HuoXue QianYang QuTan Recipe attenuates left ventricular hypertrophy in obese hypertensive rats by improving mitochondrial function through SIRT1/PGC-1α deacetylation pathway

Abstract

Mitochondrial dysfunction plays a vital role in the progression of left ventricular hypertrophy (LVH). Previous studies have confirmed that the disorder of SIRT1/PGC-1α deacetylation pathway aggravated mitochondrial dysfunction. HuoXue QianYang QuTan Recipe (HQQR) is a commonly used prescription that has shown therapeutic effects on obesity hypertension and its complications. However, the potential mechanisms are still unclear. In the present study, obesity hypertension (OBH) was established in rats and we investigated the efficacy and mechanisms of HQQR on LVH. Rats were divided into the five groups: (1) WKY-ND group, (2) SHR-ND group, (3) OBH-HF group, (4) OBH-HF/V group and (5) OBH-HF/H group. We evaluated body weight, Lee index and blood pressure (BP) before and every 2 weeks after treatment. After 10 weeks of treatment, we mainly detected glycolipid metabolic index, the severity of LVH, mitochondrial function along with SIRT1/PGC-1α deacetylation pathway. Our results showed that HQQR significantly lowered body weight, Lee index, BP and improved the disorder of glycolipid metabolism in OBH rats. Importantly, we uncovered HQQR could alleviate mitochondrial dysfunction in OBH rats by regulating SIRT1/PGC-1α deacetylation pathway. These changes could be associated with the inhibition of LVH.

Keywords: HuoXue QianYang QuTan Recipe; Left ventricular hypertrophy; Mitochondrial function; Obesity hypertension; SIRT1/PGC-1α deacetylation.

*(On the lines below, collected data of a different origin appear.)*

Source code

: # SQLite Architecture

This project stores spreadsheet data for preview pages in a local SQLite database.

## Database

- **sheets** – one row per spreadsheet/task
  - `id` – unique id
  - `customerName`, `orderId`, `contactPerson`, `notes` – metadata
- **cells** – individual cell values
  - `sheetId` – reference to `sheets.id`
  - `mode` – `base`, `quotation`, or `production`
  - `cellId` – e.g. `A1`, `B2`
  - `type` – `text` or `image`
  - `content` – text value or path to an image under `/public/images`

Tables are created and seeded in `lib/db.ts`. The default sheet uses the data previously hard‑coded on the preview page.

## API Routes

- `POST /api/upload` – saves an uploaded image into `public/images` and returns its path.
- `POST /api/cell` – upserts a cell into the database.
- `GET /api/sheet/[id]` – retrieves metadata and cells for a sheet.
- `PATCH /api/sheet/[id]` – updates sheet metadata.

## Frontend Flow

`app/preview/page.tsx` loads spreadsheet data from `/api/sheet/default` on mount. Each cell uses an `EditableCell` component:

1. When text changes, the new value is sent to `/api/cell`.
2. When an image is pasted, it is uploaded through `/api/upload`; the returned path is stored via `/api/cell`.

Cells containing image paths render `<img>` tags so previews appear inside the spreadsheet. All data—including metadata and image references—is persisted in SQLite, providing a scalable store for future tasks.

Figure 1. HQQR lowered body weight, Lee index, BP and improved glycolipid metabolism disorder in OBH rats

(A–D) Body weight, Lee index and BP were measured before and every 2 weeks after treatment (n = 10–12 per group). (E) The level of lipid metabolism was assayed by automatic biochemical analyzer (n = 6 per group). (F) The level of glucose metabolism was assayed by automatic biochemical analyzer and ELISA (n = 6 per group). Data are mean ± SD. *P < 0.05, **P < 0.01 compared with WKY-ND; ^#P < 0.05, ^##P < 0.01 compared with SHR-ND; ⁺P < 0.05, ⁺⁺P < 0.01 compared with OBH-HF; ^∧P < 0.05, ^∧∧P < 0.01 compared with OBH-HF/H.

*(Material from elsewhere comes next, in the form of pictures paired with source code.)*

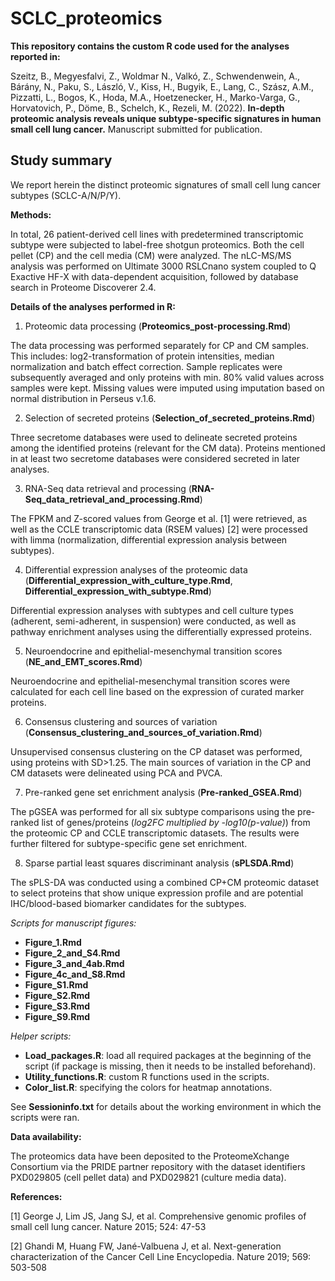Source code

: # SCLC_proteomics

**This repository contains the custom R code used for the analyses reported in:**

Szeitz, B., Megyesfalvi, Z., Woldmar N., Valkó, Z., Schwendenwein, A., Bárány, N., Paku, S., László, V., Kiss, H., Bugyik, E., Lang, C., Szász, A.M., Pizzatti, L., Bogos, K., Hoda, M.A., Hoetzenecker, H., Marko-Varga, G., Horvatovich, P., Döme, B., Schelch, K., Rezeli, M. (2022). **In-depth proteomic analysis reveals unique subtype-specific signatures in human small cell lung cancer.** Manuscript submitted for publication. 

## Study summary

We report herein the distinct proteomic signatures of small cell lung cancer subtypes (SCLC-A/N/P/Y).

**Methods:**

In total, 26 patient-derived cell lines with predetermined transcriptomic subtype were subjected to label-free shotgun proteomics. Both the cell pellet (CP) and the cell media (CM) were analyzed. The nLC-MS/MS analysis was performed on Ultimate 3000 RSLCnano system coupled to Q Exactive HF-X with data-dependent acquisition, followed by database search in Proteome Discoverer 2.4.

**Details of the analyses performed in R:**

1. Proteomic data processing (**Proteomics_post-processing.Rmd**)

The data processing was performed separately for CP and CM samples. This includes: log2-transformation of protein intensities, median normalization and batch effect correction. Sample replicates were subsequently averaged and only proteins with min. 80% valid values across samples were kept. Missing values were imputed using imputation based on normal distribution in Perseus v.1.6.

2. Selection of secreted proteins (**Selection_of_secreted_proteins.Rmd**)

Three secretome databases were used to delineate secreted proteins among the identified proteins (relevant for the CM data). Proteins mentioned in at least two secretome databases were considered secreted in later analyses.

3. RNA-Seq data retrieval and processing (**RNA-Seq_data_retrieval_and_processing.Rmd**)

The FPKM and Z-scored values from George et al. [1] were retrieved, as well as the CCLE transcriptomic data (RSEM values) [2] were processed with limma (normalization, differential expression analysis between subtypes).

4. Differential expression analyses of the proteomic data (**Differential_expression_with_culture_type.Rmd**, **Differential_expression_with_subtype.Rmd**)

Differential expression analyses with subtypes and cell culture types (adherent, semi-adherent, in suspension) were conducted, as well as pathway enrichment analyses using the differentially expressed proteins.

5. Neuroendocrine and epithelial-mesenchymal transition scores (**NE_and_EMT_scores.Rmd**)

Neuroendocrine and epithelial-mesenchymal transition scores were calculated for each cell line based on the expression of curated marker proteins.

6. Consensus clustering and sources of variation (**Consensus_clustering_and_sources_of_variation.Rmd**)

Unsupervised consensus clustering on the CP dataset was performed, using proteins with SD>1.25. The main sources of variation in the CP and CM datasets were delineated using PCA and PVCA.

7. Pre-ranked gene set enrichment analysis (**Pre-ranked_GSEA.Rmd**)

The pGSEA was performed for all six subtype comparisons using the pre-ranked list of genes/proteins (*log2FC multiplied by -log10(p-value)*) from the proteomic CP and CCLE transcriptomic datasets. The results were further filtered for subtype-specific gene set enrichment.

8. Sparse partial least squares discriminant analysis (**sPLSDA.Rmd**)

The sPLS-DA was conducted using a combined CP+CM proteomic dataset to select proteins that show unique expression profile and are potential IHC/blood-based biomarker candidates for the subtypes.


*Scripts for manuscript figures:*

- **Figure_1.Rmd**
- **Figure_2_and_S4.Rmd**
- **Figure_3_and_4ab.Rmd**
- **Figure_4c_and_S8.Rmd**
- **Figure_S1.Rmd**
- **Figure_S2.Rmd**
- **Figure_S3.Rmd**
- **Figure_S9.Rmd**

*Helper scripts:*

- **Load_packages.R**: load all required packages at the beginning of the script (if package is missing, then it needs to be installed beforehand).
- **Utility_functions.R**: custom R functions used in the scripts.
- **Color_list.R**: specifying the colors for heatmap annotations.

See **Sessioninfo.txt** for details about the working environment in which the scripts were ran.

**Data availability:**

The proteomics data have been deposited to the ProteomeXchange Consortium via the PRIDE partner repository with the dataset identifiers PXD029805 (cell pellet data) and PXD029821 (culture media data). 

**References:**

[1] George J, Lim JS, Jang SJ, et al. Comprehensive genomic profiles of small cell lung cancer. Nature 2015; 524: 47-53

[2] Ghandi M, Huang FW, Jané-Valbuena J, et al. Next-generation characterization of the Cancer Cell Line Encyclopedia. Nature 2019; 569: 503-508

Figure 2. HQQR alleviated LVH in OBH rats

(A) LVMI was calculated by left ventricle mass (mg)/body weight (g) (n = 6 per group). (B) Representative photomicrographs of HE staining; 400× magnification. (C) Representative photomicrographs of WGA staining; 400× magnification. (D) Quantification of cardiomyocyte cross-sectional area. (E) Real-time PCR analysis for the mRNA expression of ANP and β-MHC were performed. Relative fold change of ANP and β-MHC was presented in the graph (n = 6 per group). Data are mean ± SD. *P < 0.05, **P < 0.01 compared with WKY-ND; ^#P < 0.05, ^##P < 0.01 compared with SHR-ND; ⁺P < 0.05, ⁺⁺P < 0.01 compared with OBH-HF.

Figure 3. HQQR improved the morphology of mitochondria and inhibited oxidative stress damage

(A) Representative photomicrographs of transmission electron microscope; 8200× magnification. (B) The level of the Mn-SOD activity was assayed in each group (n = 4 per group). (C) The protein expression of COX1 and ATPase6 was determined by immunoblotting. (D) Western blot quantification of COX1 and ATPase6 levels (n = 4 per group). Data are mean ± SD. *P < 0.05, **P < 0.01 compared with WKY-ND; ⁺P < 0.05, ⁺⁺P < 0.01 compared with OBH-HF.

Figure 4. HQQR alleviated LVH and improved mitochondrial function by SIRT1/PGC-1α deacetylation pathway

(A) The ATP content was detected in each group (n = 4 per group). (B) The mtDNA copy number was assayed in each group (n = 4 per group). (C) The protein expression of SIRT1, PGC-1α, NRF1 and TFAM was determined by immunoblotting. (D) Western blot quantification of SIRT1, PGC-1α, NRF1 and TFAM levels (n = 4 per group). (E) Immunoprecipitation and Western blot analysis of PGC-1α acetylation in each group. (F) The ratio of acetylated PGC-1α to precipitated PGC-1α protein was calculated (n = 4 per group). Data are mean ± SD. *P < 0.05, **P < 0.01 compared with WKY-ND; ⁺P < 0.05, ⁺⁺P < 0.01 compared with OBH-HF.